Esto es lo que debes hacer:

  1. Exigir un cronograma de producción. No un simple "empezamos pronto". Un desglose detallado día a día. ¿Cuándo llega el material? ¿Cuándo empieza el moldeo por inyección? ¿Cuándo empieza el montaje? Si no pueden darte esto, no tienen un plan real.

  2. Pregunte qué más están haciendo en este momento. Si dicen "nada", mienten o están desesperados. Si dicen "muchos pedidos", pregunta cómo encaja el tuyo en la cola. Una buena fábrica te mostrará el calendario.

  3. Visita durante las horas pico de producción. El horario de mañana es de 9 a 11 h. El horario de tarde es de 14 a 16 h. Si el piso está medio vacío a estas horas, no tienen la capacidad que afirman.

  4. Cuente las máquinas. Máquinas de moldeo por inyección, máquinas CNC, estaciones de soldadura... lo que necesite su producto. Luego, haga los cálculos. ¿Cuántas unidades puede producir una máquina por hora? ¿Cuántas horas por turno? ¿Coinciden los cálculos con su plazo de entrega? Si no, están mintiendo.

  5. Habla con los trabajadores. No es el jefe. Son los empleados de planta. Pregúntales cuánto tiempo llevan allí. Pregúntales en qué están trabajando. Si llevan años, te dirán la verdad. Los nuevos empleados repiten lo que dice el jefe.

El año pasado, un cliente quería 10.000 altavoces Bluetooth en 25 días. La fábrica dijo: “Fácil”.”
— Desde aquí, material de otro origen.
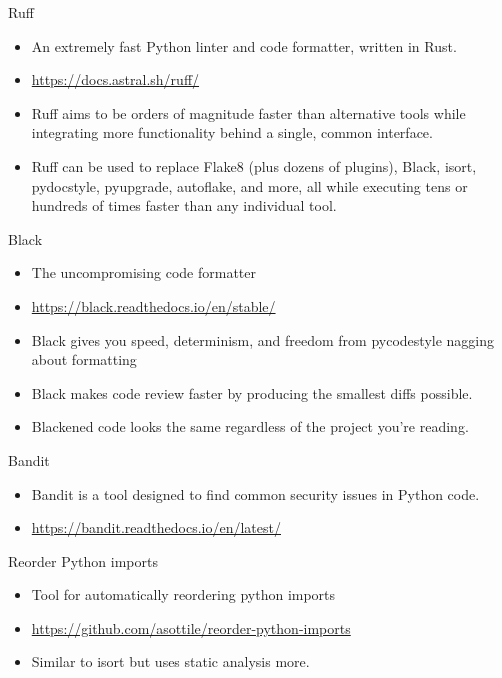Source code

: \begin{frame}[c]{Ruff}
  \begin{itemize}
    \item An extremely fast Python linter and code formatter,
      written in Rust.
    \item \href{https://docs.astral.sh/ruff/}{https://docs.astral.sh/ruff/}
    \pausa
    \item Ruff aims to be orders of magnitude faster than alternative tools
      while integrating more functionality behind a single, common interface.
    \pausa
    \item Ruff can be used to replace Flake8 (plus dozens of plugins), Black,
      isort, pydocstyle, pyupgrade, autoflake, and more, all while executing
      tens or hundreds of times faster than any individual tool.
  \end{itemize}
\end{frame}

\begin{frame}[c]{Black}
  \begin{itemize}
    \item The uncompromising code formatter
    \item \href{https://black.readthedocs.io/en/stable/}{https://black.readthedocs.io/en/stable/}
    \pausa
    \item Black gives you speed, determinism, and freedom from pycodestyle
      nagging about formatting
    \pausa
    \item Black makes code review faster by producing the smallest diffs
      possible. 
    \pausa
    \item Blackened code looks the same regardless of the project you’re
      reading.
  \end{itemize}
\end{frame}

\begin{frame}[c]{Bandit}
  \begin{itemize}
    \item Bandit is a tool designed to find common security issues in
      Python code. 
    \item \href{https://bandit.readthedocs.io/en/latest/}{https://bandit.readthedocs.io/en/latest/}
  \end{itemize}
\end{frame}

\begin{frame}[c]{Reorder Python imports}
  \begin{itemize}
    \item Tool for automatically reordering python imports
    \item \href{https://github.com/asottile/reorder-python-imports}{https://github.com/asottile/reorder-python-imports}
    \pausa
    \item Similar to isort but uses static analysis more.
  \end{itemize}
\end{frame}

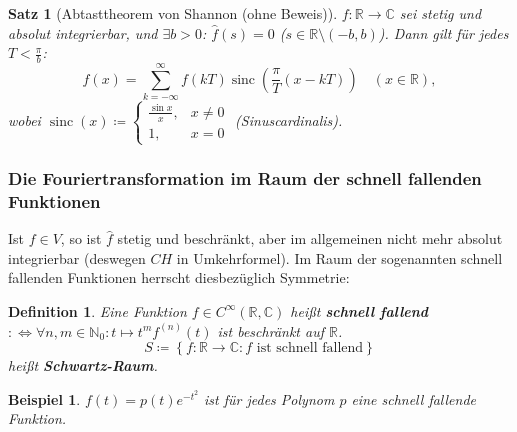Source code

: \documentclass[12pt]{extreport} %
\newcommand{\C}{\mathbb{C}}
\newcommand{\N}{\mathbb{N}}
\newcommand{\R}{\mathbb{R}}
\theoremstyle{named}
\theoremstyle{nnamed}
\theoremstyle{itshape}
\newtheorem{satz}[unnamedtheorem]{Satz}
\newtheorem*{definition}{Definition}
\theoremstyle{normal}
\newtheorem*{beispiel*}{Beispiel}
\begin{document}
 
\begin{satz}[Abtasttheorem von Shannon (ohne Beweis)] \label{24.9:satz}
	$f \colon \R \rightarrow \C$ sei stetig und absolut integrierbar, und $\exists b > 0$: $\hat{f}(s) = 0$ ($s \in \R \setminus (-b, b)$). Dann gilt für jedes $T < \frac{\pi}{b}$:
	$$ f(x) = \sum_{k=-\infty}^{\infty} f(kT) \operatorname{sinc}\left( \frac{\pi}{T} (x - kT) \right) \quad (x \in \R), $$
	wobei $\operatorname{sinc}(x) \coloneqq \begin{cases} \frac{\sin x}{x}, & x \neq 0 \\ 1, & x = 0 \end{cases}$ (Sinuscardinalis).	
\end{satz}

\subsubsection*{Die Fouriertransformation im Raum der schnell fallenden Funktionen}

Ist $f \in V$, so ist $\hat{f}$ stetig und beschränkt, aber im allgemeinen nicht mehr absolut integrierbar (deswegen $CH$ in Umkehrformel). Im Raum der sogenannten schnell fallenden Funktionen herrscht diesbezüglich Symmetrie:

 
\begin{definition}
	Eine Funktion $f \in C^{\infty}(\R, \C)$ hei{\ss}t \textbf{schnell fallend} $:\iff \forall n, m \in \N_{0}: t \mapsto t^{m} f^{(n)}(t)$ ist beschränkt auf $\R$.
	$$ S \coloneqq \left\{ f \colon \R \rightarrow \C : f \text{ ist schnell fallend} \right\} $$
	hei{\ss}t \textbf{Schwartz-Raum}.
\end{definition}

\begin{beispiel*}
	$f(t) = p(t) e^{-t^{2}}$ ist für jedes Polynom $p$ eine schnell fallende Funktion.
\end{beispiel*}
\end{document}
Contamos sus líneas SMT. Tenían dos.

Cada línea podía producir unos 150 conjuntos de PCB al día, trabajando a plena velocidad. Eso equivale a 300 al día. En 25 días, son 7500 unidades.

No 10.000.

Cuando señalamos esto, la fábrica admitió que planeaban "obtener algunos de una fábrica asociada".“

Traducción: Iban a subcontratar la mitad del pedido a un taller más barato y esperar que no notáramos la diferencia de calidad.

Renegociamos el plazo a 35 días. Entregaron a tiempo y con la calidad que necesitábamos.

Pero sólo porque comprobamos la capacidad real, no la capacidad imaginaria que nos vendieron.

Lo único que debes hacer ahora mismo

Si está leyendo esto y ya realizó un pedido según el plazo de entrega prometido por una fábrica, haga lo siguiente:

Conéctate por videollamada con el jefe de la fábrica. Ahora mismo.

Diles que quieres ver la planta de producción. En vivo.

No es un recorrido pregrabado. No hay fotos. Es una videollamada en vivo donde te guían por el espacio, te muestran las máquinas, te muestran los materiales en inventario y te muestran a los trabajadores ensamblando activamente tu producto.

Si dudan, tienes un problema.

Si ponen excusas, tienes un problema mayor.

Si dicen "enviaremos fotos mañana", comience a buscar un proveedor alternativo.

Las fábricas reales con capacidad real no tienen nada que ocultar. Te harán una videollamada al instante.